Produce an exact copy of all the records.

Saved entries
◇ ◇ ◇

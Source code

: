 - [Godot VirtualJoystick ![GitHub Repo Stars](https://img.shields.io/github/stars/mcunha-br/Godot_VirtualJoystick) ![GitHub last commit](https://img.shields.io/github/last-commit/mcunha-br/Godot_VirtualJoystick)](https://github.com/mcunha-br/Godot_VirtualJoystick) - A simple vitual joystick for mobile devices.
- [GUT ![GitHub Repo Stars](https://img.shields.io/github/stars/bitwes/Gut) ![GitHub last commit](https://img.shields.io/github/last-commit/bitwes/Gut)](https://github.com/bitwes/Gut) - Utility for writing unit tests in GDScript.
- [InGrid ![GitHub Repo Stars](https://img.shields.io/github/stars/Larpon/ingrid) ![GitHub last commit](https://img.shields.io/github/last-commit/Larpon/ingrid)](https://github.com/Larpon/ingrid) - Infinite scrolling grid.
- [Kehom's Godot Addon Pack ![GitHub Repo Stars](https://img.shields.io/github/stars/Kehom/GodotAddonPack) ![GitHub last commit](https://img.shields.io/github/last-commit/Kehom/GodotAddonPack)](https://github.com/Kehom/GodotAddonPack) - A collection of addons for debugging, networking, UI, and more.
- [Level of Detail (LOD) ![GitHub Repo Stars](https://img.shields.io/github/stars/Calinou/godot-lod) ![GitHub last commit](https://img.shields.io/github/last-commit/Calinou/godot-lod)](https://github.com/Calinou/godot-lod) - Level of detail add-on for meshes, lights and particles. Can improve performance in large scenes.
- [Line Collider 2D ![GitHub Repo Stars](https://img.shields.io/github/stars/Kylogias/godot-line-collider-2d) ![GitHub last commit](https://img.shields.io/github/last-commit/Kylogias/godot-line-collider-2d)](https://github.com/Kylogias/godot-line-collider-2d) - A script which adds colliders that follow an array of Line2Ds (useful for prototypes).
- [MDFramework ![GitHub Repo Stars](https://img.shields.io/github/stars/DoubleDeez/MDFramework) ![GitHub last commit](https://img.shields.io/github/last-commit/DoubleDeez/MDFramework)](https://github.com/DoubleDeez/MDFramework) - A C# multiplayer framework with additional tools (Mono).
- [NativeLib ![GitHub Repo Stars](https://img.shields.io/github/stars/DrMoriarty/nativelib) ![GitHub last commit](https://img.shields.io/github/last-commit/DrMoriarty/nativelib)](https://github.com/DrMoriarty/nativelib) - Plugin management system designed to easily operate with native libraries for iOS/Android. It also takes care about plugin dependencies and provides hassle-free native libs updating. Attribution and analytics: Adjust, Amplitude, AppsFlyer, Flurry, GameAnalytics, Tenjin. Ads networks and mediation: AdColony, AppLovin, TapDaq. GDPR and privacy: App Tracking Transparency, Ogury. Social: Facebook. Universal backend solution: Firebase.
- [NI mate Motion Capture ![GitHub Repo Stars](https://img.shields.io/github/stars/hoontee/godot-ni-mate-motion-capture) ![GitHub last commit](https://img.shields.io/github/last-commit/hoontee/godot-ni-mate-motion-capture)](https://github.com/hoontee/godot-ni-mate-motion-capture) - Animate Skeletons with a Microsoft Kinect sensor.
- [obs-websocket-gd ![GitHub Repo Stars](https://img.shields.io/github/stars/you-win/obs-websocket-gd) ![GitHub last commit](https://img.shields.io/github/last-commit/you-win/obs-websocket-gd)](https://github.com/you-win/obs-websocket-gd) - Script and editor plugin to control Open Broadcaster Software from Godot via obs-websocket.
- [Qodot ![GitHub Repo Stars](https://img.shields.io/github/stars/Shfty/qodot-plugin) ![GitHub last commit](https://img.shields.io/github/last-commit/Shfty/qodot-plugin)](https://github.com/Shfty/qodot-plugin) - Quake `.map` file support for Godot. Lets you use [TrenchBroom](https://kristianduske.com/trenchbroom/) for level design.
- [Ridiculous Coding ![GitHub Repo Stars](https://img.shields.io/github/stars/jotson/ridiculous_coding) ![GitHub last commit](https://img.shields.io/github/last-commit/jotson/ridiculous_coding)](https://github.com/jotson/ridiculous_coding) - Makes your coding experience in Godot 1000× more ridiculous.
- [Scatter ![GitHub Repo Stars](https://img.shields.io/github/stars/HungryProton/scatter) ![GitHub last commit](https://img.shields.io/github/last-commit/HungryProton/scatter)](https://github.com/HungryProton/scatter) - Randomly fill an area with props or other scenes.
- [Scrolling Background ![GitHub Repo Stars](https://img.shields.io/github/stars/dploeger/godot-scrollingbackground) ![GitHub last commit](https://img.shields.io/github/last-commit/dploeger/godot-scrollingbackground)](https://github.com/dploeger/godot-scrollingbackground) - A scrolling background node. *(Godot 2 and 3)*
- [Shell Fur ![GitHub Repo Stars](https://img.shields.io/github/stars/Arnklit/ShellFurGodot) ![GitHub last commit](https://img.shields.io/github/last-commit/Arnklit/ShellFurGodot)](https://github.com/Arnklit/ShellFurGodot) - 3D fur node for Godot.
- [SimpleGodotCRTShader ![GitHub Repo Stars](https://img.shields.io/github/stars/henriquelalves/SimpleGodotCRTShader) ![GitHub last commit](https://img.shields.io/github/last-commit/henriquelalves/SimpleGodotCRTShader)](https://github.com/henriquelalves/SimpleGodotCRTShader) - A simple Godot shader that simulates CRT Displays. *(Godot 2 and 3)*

◇ ◇ ◇

SOLUTION TO THE PROBLEM:
Source code

: - [Godot VirtualJoystick ![GitHub Repo Stars](https://img.shields.io/github/stars/mcunha-br/Godot_VirtualJoystick) ![GitHub last commit](https://img.shields.io/github/last-commit/mcunha-br/Godot_VirtualJoystick)](https://github.com/mcunha-br/Godot_VirtualJoystick) - A simple vitual joystick for mobile devices.
- [GUT ![GitHub Repo Stars](https://img.shields.io/github/stars/bitwes/Gut) ![GitHub last commit](https://img.shields.io/github/last-commit/bitwes/Gut)](https://github.com/bitwes/Gut) - Utility for writing unit tests in GDScript.
- [InGrid ![GitHub Repo Stars](https://img.shields.io/github/stars/Larpon/ingrid) ![GitHub last commit](https://img.shields.io/github/last-commit/Larpon/ingrid)](https://github.com/Larpon/ingrid) - Infinite scrolling grid.
- [Kehom's Godot Addon Pack ![GitHub Repo Stars](https://img.shields.io/github/stars/Kehom/GodotAddonPack) ![GitHub last commit](https://img.shields.io/github/last-commit/Kehom/GodotAddonPack)](https://github.com/Kehom/GodotAddonPack) - A collection of addons for debugging, networking, UI, and more.
- [Level of Detail (LOD) ![GitHub Repo Stars](https://img.shields.io/github/stars/Calinou/godot-lod) ![GitHub last commit](https://img.shields.io/github/last-commit/Calinou/godot-lod)](https://github.com/Calinou/godot-lod) - Level of detail add-on for meshes, lights and particles. Can improve performance in large scenes.
- [Line Collider 2D ![GitHub Repo Stars](https://img.shields.io/github/stars/Kylogias/godot-line-collider-2d) ![GitHub last commit](https://img.shields.io/github/last-commit/Kylogias/godot-line-collider-2d)](https://github.com/Kylogias/godot-line-collider-2d) - A script which adds colliders that follow an array of Line2Ds (useful for prototypes).
- [MDFramework ![GitHub Repo Stars](https://img.shields.io/github/stars/DoubleDeez/MDFramework) ![GitHub last commit](https://img.shields.io/github/last-commit/DoubleDeez/MDFramework)](https://github.com/DoubleDeez/MDFramework) - A C# multiplayer framework with additional tools (Mono).
- [NativeLib ![GitHub Repo Stars](https://img.shields.io/github/stars/DrMoriarty/nativelib) ![GitHub last commit](https://img.shields.io/github/last-commit/DrMoriarty/nativelib)](https://github.com/DrMoriarty/nativelib) - Plugin management system designed to easily operate with native libraries for iOS/Android. It also takes care about plugin dependencies and provides hassle-free native libs updating. Attribution and analytics: Adjust, Amplitude, AppsFlyer, Flurry, GameAnalytics, Tenjin. Ads networks and mediation: AdColony, AppLovin, TapDaq. GDPR and privacy: App Tracking Transparency, Ogury. Social: Facebook. Universal backend solution: Firebase.
- [NI mate Motion Capture ![GitHub Repo Stars](https://img.shields.io/github/stars/hoontee/godot-ni-mate-motion-capture) ![GitHub last commit](https://img.shields.io/github/last-commit/hoontee/godot-ni-mate-motion-capture)](https://github.com/hoontee/godot-ni-mate-motion-capture) - Animate Skeletons with a Microsoft Kinect sensor.
- [obs-websocket-gd ![GitHub Repo Stars](https://img.shields.io/github/stars/you-win/obs-websocket-gd) ![GitHub last commit](https://img.shields.io/github/last-commit/you-win/obs-websocket-gd)](https://github.com/you-win/obs-websocket-gd) - Script and editor plugin to control Open Broadcaster Software from Godot via obs-websocket.
- [Qodot ![GitHub Repo Stars](https://img.shields.io/github/stars/Shfty/qodot-plugin) ![GitHub last commit](https://img.shields.io/github/last-commit/Shfty/qodot-plugin)](https://github.com/Shfty/qodot-plugin) - Quake `.map` file support for Godot. Lets you use [TrenchBroom](https://kristianduske.com/trenchbroom/) for level design.
- [Ridiculous Coding ![GitHub Repo Stars](https://img.shields.io/github/stars/jotson/ridiculous_coding) ![GitHub last commit](https://img.shields.io/github/last-commit/jotson/ridiculous_coding)](https://github.com/jotson/ridiculous_coding) - Makes your coding experience in Godot 1000× more ridiculous.
- [Scatter ![GitHub Repo Stars](https://img.shields.io/github/stars/HungryProton/scatter) ![GitHub last commit](https://img.shields.io/github/last-commit/HungryProton/scatter)](https://github.com/HungryProton/scatter) - Randomly fill an area with props or other scenes.
- [Scrolling Background ![GitHub Repo Stars](https://img.shields.io/github/stars/dploeger/godot-scrollingbackground) ![GitHub last commit](https://img.shields.io/github/last-commit/dploeger/godot-scrollingbackground)](https://github.com/dploeger/godot-scrollingbackground) - A scrolling background node. *(Godot 2 and 3)*
- [Shell Fur ![GitHub Repo Stars](https://img.shields.io/github/stars/Arnklit/ShellFurGodot) ![GitHub last commit](https://img.shields.io/github/last-commit/Arnklit/ShellFurGodot)](https://github.com/Arnklit/ShellFurGodot) - 3D fur node for Godot.
- [SimpleGodotCRTShader ![GitHub Repo Stars](https://img.shields.io/github/stars/henriquelalves/SimpleGodotCRTShader) ![GitHub last commit](https://img.shields.io/github/last-commit/henriquelalves/SimpleGodotCRTShader)](https://github.com/henriquelalves/SimpleGodotCRTShader) - A simple Godot shader that simulates CRT Displays. *(Godot 2 and 3)*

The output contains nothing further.